L'Usine Digitale : L'IA générative est le grand sujet du moment. Quel en est l'impact sur votre business ? Est-ce qu'il y a eu une explosion des prospects pour ces services ?

Phil Moyer : Oui, c'est sans aucun doute le moment le plus exaltant de ma carrière, et j'ai lancé beaucoup de produits au cours de celle-ci. Je n'ai jamais vu autant de demandes de clients. Cela n'a rien à voir avec ce qu'on pouvait voir il n'y a même qu'un an. Et cela peut sembler être un effet de mode lié à la hype, mais c'est bénéfique car les gens s'intéressent à ce que ces technologies permettent de faire. Je pense que contrairement à d'autres technologies comme la blockchain ou le métavers, les choses vont beaucoup plus vite avec l'IA générative car les gens se sont rendus compte qu'ils pouvaient obtenir des résultats concrets très rapidement.

Vous voyez l'IA générative comme un facteur de croissance pour le cloud ? Est-ce que vous le considérez comme un avantage compétitif par rapport à AWS et Azure ?

Pour faire simple, la réponse est oui pour ces deux questions.
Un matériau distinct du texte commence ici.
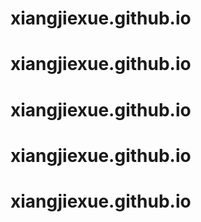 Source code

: # xiangjiexue.github.io
# xiangjiexue.github.io
# xiangjiexue.github.io
# xiangjiexue.github.io
# xiangjiexue.github.io
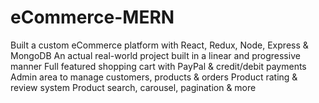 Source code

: # eCommerce-MERN

Built a custom eCommerce platform with React, Redux, Node, Express & MongoDB
An actual real-world project built in a linear and progressive manner
Full featured shopping cart with PayPal & credit/debit payments
Admin area to manage customers, products & orders
Product rating & review system
Product search, carousel, pagination & more
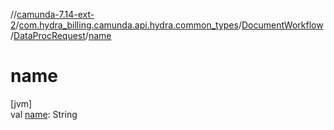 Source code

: //[camunda-7.14-ext-2](../../../../index.md)/[com.hydra_billing.camunda.api.hydra.common_types](../../index.md)/[DocumentWorkflow](../index.md)/[DataProcRequest](index.md)/[name](name.md)

# name

[jvm]\
val [name](name.md): String
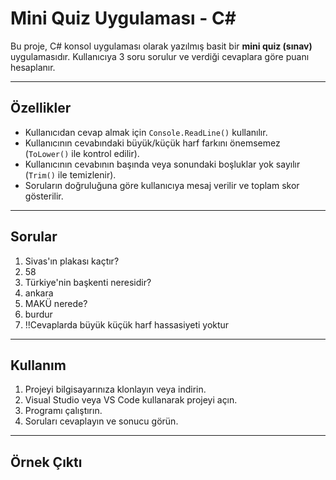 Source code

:# Mini Quiz Uygulaması - C#

Bu proje, C# konsol uygulaması olarak yazılmış basit bir **mini quiz (sınav)** uygulamasıdır. Kullanıcıya 3 soru sorulur ve verdiği cevaplara göre puanı hesaplanır.

---

## Özellikler

- Kullanıcıdan cevap almak için `Console.ReadLine()` kullanılır.
- Kullanıcının cevabındaki büyük/küçük harf farkını önemsemez (`ToLower()` ile kontrol edilir).
- Kullanıcının cevabının başında veya sonundaki boşluklar yok sayılır (`Trim()` ile temizlenir).
- Soruların doğruluğuna göre kullanıcıya mesaj verilir ve toplam skor gösterilir.

---

## Sorular

1. Sivas'ın plakası kaçtır?
2. 58
3. Türkiye'nin başkenti neresidir?
4. ankara 
5. MAKÜ nerede?
6. burdur
7. !!Cevaplarda büyük küçük harf hassasiyeti yoktur

---

## Kullanım

1. Projeyi bilgisayarınıza klonlayın veya indirin.
2. Visual Studio veya VS Code kullanarak projeyi açın.
3. Programı çalıştırın.
4. Soruları cevaplayın ve sonucu görün.

---

## Örnek Çıktı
On nous félicite pour la croissance de nos capacités à destination des entreprises, et nous sommes sur une belle trajectoire pour le nombre de clients depuis l'arrivée de Thomas Kurian à la tête de Google Cloud. Ca a été une vraie transformation depuis quatre ans, dont je suis très fier.

Et je pense que sur le plan scientifique, notre expertise historique en matière d'IA est reconnue par la plupart de nos clients, et c'était déjà le cas avant le boom de l'IA générative. Mais l'intérêt actuel pour nos produits, de la part d'entreprises déjà clientes ou pas, est sans commune mesure avec ce que j'ai pu voir par le passé, et j'ai travaillé pour les trois grands acteurs du secteur.
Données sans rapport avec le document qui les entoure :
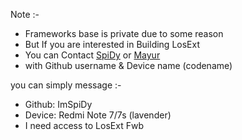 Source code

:Note :-

- Frameworks base is private due to some reason
- But If you are interested in Building LosExt
- You can Contact [SpiDy](https://t.me/SpiDyNuB) or [Mayur](https://t.me/SkaddadleSkadoodle)
- with Github username & Device name (codename)

you can simply message :-

- Github: ImSpiDy
- Device: Redmi Note 7/7s (lavender)
- I need access to LosExt Fwb
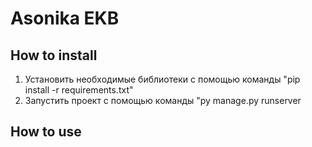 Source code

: # Asonika EKB

## How to install
1. Установить необходимые библиотеки с помощью команды  "pip install -r requirements.txt"
2. Запустить проект с помощью команды "py manage.py runserver
 
## How to use
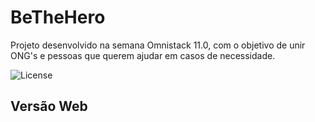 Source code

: # BeTheHero
Projeto desenvolvido na semana Omnistack 11.0, com o objetivo de unir ONG's e pessoas que querem ajudar em casos de necessidade.

![License](https://img.shields.io/github/license/arendst/Tasmota.svg)

## Versão Web
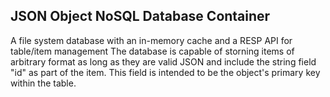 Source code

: ## JSON Object NoSQL Database Container

A file system database with an in-memory cache and a RESP API for table/item management
The database is capable of storning items of arbitrary format as long as they are valid JSON and include the string field "id" as part of the item. This field is intended to be the object's primary key within the table.

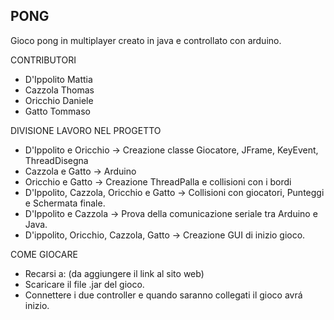 PONG
----------------------------------------------------------------------------
Gioco pong in multiplayer creato in java e controllato con arduino.

CONTRIBUTORI
- D'Ippolito Mattia
- Cazzola Thomas
- Oricchio Daniele
- Gatto Tommaso

DIVISIONE LAVORO NEL PROGETTO
- D'Ippolito e Oricchio -> Creazione classe Giocatore, JFrame, KeyEvent, ThreadDisegna
- Cazzola e Gatto -> Arduino
- Oricchio e Gatto -> Creazione ThreadPalla e collisioni con i bordi
- D'Ippolito, Cazzola, Oricchio e Gatto -> Collisioni con giocatori, Punteggi e Schermata finale.
- D'Ippolito e Cazzola -> Prova della comunicazione seriale tra Arduino e Java.
- D'ippolito, Oricchio, Cazzola, Gatto -> Creazione GUI di inizio gioco.

COME GIOCARE
- Recarsi a: (da aggiungere il link al sito web)
- Scaricare il file .jar del gioco.
- Connettere i due controller e quando saranno collegati il gioco avrá inizio.
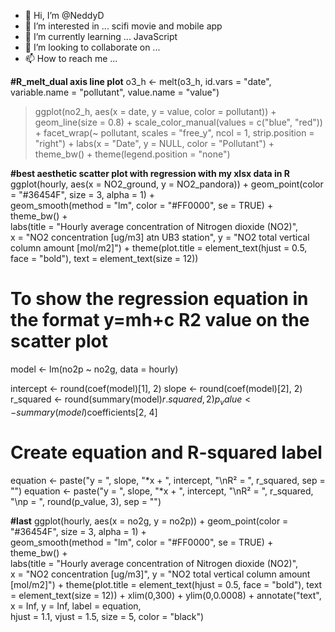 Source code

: - 👋 Hi, I’m @NeddyD
- 👀 I’m interested in ... scifi movie and mobile app
- 🌱 I’m currently learning ... JavaScript
- 💞️ I’m looking to collaborate on ...
- 📫 How to reach me ...

<!---
NeddyD/NeddyD is a ✨ special ✨ repository because its `README.md` (this file) appears on your GitHub profile.
You can click the Preview link to take a look at your changes.
---> 
**#R_melt_dual axis line plot**
o3_h <- melt(o3_h, id.vars = "date", variable.name = "pollutant", value.name = "value")
> ggplot(no2_h, aes(x = date, y = value, color = pollutant)) +
    geom_line(size = 0.8) + scale_color_manual(values = c("blue", "red")) +
    facet_wrap(~ pollutant, scales = "free_y", ncol = 1, strip.position = "right") +
    labs(x = "Date", y = NULL, color = "Pollutant") +
    theme_bw() +
    theme(legend.position = "none")

**#best aesthetic scatter plot with regression with my xlsx data in R**
ggplot(hourly, aes(x = NO2_ground, y = NO2_pandora)) +
     geom_point(color = "#36454F", size = 3, alpha = 1) +     
     geom_smooth(method = "lm", color = "#FF0000", se = TRUE) +  
     theme_bw() +                                           
     labs(title = "Hourly average concentration of Nitrogen dioxide (NO2)",  
          x = "NO2 concentration [ug/m3] atn UB3 station",
          y = "NO2 total vertical column amount [mol/m2]") +
     theme(plot.title = element_text(hjust = 0.5, face = "bold"),
           text = element_text(size = 12))   

# To show the regression equation in the format y=mh+c R2 value on the scatter plot 
model <- lm(no2p ~ no2g, data = hourly)

intercept <- round(coef(model)[1], 2)
slope <- round(coef(model)[2], 2)
r_squared <- round(summary(model)$r.squared, 2)
p_value <- summary(model)$coefficients[2, 4]

# Create equation and R-squared label
equation <- paste("y = ", slope, "*x + ", intercept, "\nR² = ", r_squared, sep = "")
equation <- paste("y = ", slope, "*x + ", intercept, "\nR² = ", r_squared, "\np = ", round(p_value, 3), sep = "")

**#last**
ggplot(hourly, aes(x = no2g, y = no2p)) +
    geom_point(color = "#36454F", size = 3, alpha = 1) +   
    geom_smooth(method = "lm", color = "#FF0000", se = TRUE) +   
    theme_bw() +      
    labs(title = "Hourly average concentration of Nitrogen dioxide (NO2)",  
         x = "NO2 concentration [ug/m3]",
         y = "NO2 total vertical column amount [mol/m2]") +
    theme(plot.title = element_text(hjust = 0.5, face = "bold"), 
          text = element_text(size = 12)) + xlim(0,300) + ylim(0,0.0008) + 
    annotate("text", x = Inf, y = Inf, label = equation,   
             hjust = 1.1, vjust = 1.5, size = 5, color = "black")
Quels sont les domaines dans lesquels vous voyez l'adoption la plus rapide de l'IA générative ?

Je pense que le service client est le cas d'usage le plus évident. Mettre un agent intelligent entre les mains des employés d'un centre d'appels les rend plus efficaces. Ils peuvent s'enquérir d'une question avec les mots du client sans avoir à l'interpréter pour trouver une équivalence, et l'IA leur retourne toutes les informations pertinentes sans se limiter à des silos prédéfinis.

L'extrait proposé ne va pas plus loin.